What the exercise asks:
Beginning with the line that contains "for examples automation" in the material below, print each line exactly until the line that contains "- Added sqs" has been printed, then stop.

Supplied data:

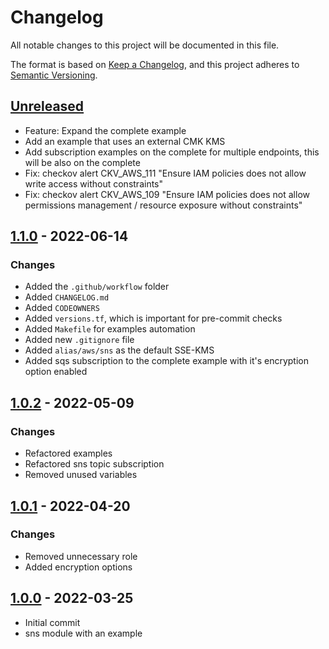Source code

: # Changelog
All notable changes to this project will be documented in this file.

The format is based on [Keep a Changelog](https://keepachangelog.com/en/1.0.0/),
and this project adheres to [Semantic Versioning](https://semver.org/spec/v2.0.0.html).

## [Unreleased]
- Feature: Expand the complete example
- Add an example that uses an external CMK KMS
- Add subscription examples on the complete for multiple endpoints, this will be also on the complete
- Fix: checkov alert CKV_AWS_111 "Ensure IAM policies does not allow write access without constraints"
- Fix: checkov alert CKV_AWS_109 "Ensure IAM policies does not allow permissions management / resource exposure without constraints"

## [1.1.0] - 2022-06-14
### Changes
- Added the `.github/workflow` folder
- Added `CHANGELOG.md`
- Added `CODEOWNERS`
- Added `versions.tf`, which is important for pre-commit checks
- Added `Makefile` for examples automation
- Added new `.gitignore` file
- Added `alias/aws/sns` as the default SSE-KMS
- Added sqs subscription to the complete example with it's encryption option enabled

[1.1.0]: https://github.com/boldlink/terraform-aws-sns/releases/tag/1.1.0

## [1.0.2] - 2022-05-09
### Changes
- Refactored examples
- Refactored sns topic subscription
- Removed unused variables

[1.0.2]: https://github.com/boldlink/terraform-aws-sns/releases/tag/1.0.2

## [1.0.1] - 2022-04-20
### Changes
- Removed unnecessary role
- Added encryption options

[1.0.1]: https://github.com/boldlink/terraform-aws-sns/releases/tag/1.0.1

## [1.0.0] - 2022-03-25
- Initial commit
- sns module with an example

[Unreleased]: https://github.com/boldlink/terraform-aws-sns/compare/1.1.0...HEAD

[1.0.0]: https://github.com/boldlink/terraform-aws-sns/releases/tag/1.0.0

Result:
- Added `Makefile` for examples automation
- Added new `.gitignore` file
- Added `alias/aws/sns` as the default SSE-KMS
- Added sqs subscription to the complete example with it's encryption option enabled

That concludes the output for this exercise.